Fig 3. Austrobailignan-1 inhibited topoisomerase 1 activity and induced a DNA damage signaling pathway.

(A) Inhibition of DNA topoisomerase 1 activity. pHOT-1 DNA plasmid was incubated with various concentrations of austrobailignan-1 (0, 10, 30, and 100 nM) and topoisomerase 1 at 37°C for 30 min. The reaction products were separated by 1% agarose gel and stained by ethidium bromide. The fluorescence image was recorded by microphotography. Camptothecin (CPT) was used as a positive control. S. C. DNA: super coiled DNA, Relax DNA: unwind closed circular DNA. (B) DNA damage response. A549 and H1299 cells were treated without or with 30, 100 nM austrobailignan-1 for 24 h, and DNA damage on per cell basis was examined by a comet assay.
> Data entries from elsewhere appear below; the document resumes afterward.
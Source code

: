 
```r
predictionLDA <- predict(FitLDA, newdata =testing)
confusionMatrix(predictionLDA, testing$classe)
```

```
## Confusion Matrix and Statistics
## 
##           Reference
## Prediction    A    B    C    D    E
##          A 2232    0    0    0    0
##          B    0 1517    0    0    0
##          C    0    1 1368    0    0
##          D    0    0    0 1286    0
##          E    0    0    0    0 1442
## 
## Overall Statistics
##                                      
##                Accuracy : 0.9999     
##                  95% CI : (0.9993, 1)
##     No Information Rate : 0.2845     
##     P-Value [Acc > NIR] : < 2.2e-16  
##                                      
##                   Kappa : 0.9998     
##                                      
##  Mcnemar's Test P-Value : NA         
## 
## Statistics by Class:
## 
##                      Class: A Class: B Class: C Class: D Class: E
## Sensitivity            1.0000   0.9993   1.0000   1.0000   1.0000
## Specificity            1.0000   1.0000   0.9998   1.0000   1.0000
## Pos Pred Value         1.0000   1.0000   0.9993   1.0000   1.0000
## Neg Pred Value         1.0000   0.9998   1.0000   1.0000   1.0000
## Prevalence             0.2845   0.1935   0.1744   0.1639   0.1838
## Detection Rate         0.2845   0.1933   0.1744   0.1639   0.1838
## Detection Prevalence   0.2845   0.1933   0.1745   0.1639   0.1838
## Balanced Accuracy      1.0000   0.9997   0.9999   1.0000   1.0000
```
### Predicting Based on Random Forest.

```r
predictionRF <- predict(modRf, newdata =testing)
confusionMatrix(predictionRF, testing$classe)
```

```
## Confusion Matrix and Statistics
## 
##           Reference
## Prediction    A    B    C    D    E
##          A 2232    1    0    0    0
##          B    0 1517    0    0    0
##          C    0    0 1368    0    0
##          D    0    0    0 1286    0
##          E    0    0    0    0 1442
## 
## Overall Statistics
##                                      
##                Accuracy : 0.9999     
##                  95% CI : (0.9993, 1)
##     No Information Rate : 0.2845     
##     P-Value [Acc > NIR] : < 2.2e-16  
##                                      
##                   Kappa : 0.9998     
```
Representative comet images from the cells exposed to austrobailignan-1 at various concentrations are shown (upper panel). The degree of DNA damage was scored by tail moment (% DNA in tail x tail length) from at least 100 cells in each treatment group (lower panel). Data are mean ± SD for three independent experiments. ** p < 0.01, *** p < 0.001. (C) Activation of ATM signaling pathway by austrobailignan-1. A549 and H1299 cells were treated with various concentrations of austrobailignan-1 for 24 h, the expressed levels of phosphorylated ATM, Chk1, Chk2, H2AX, and p53 proteins were investigated by Western blot analysis. β-actin was used as an internal loading control.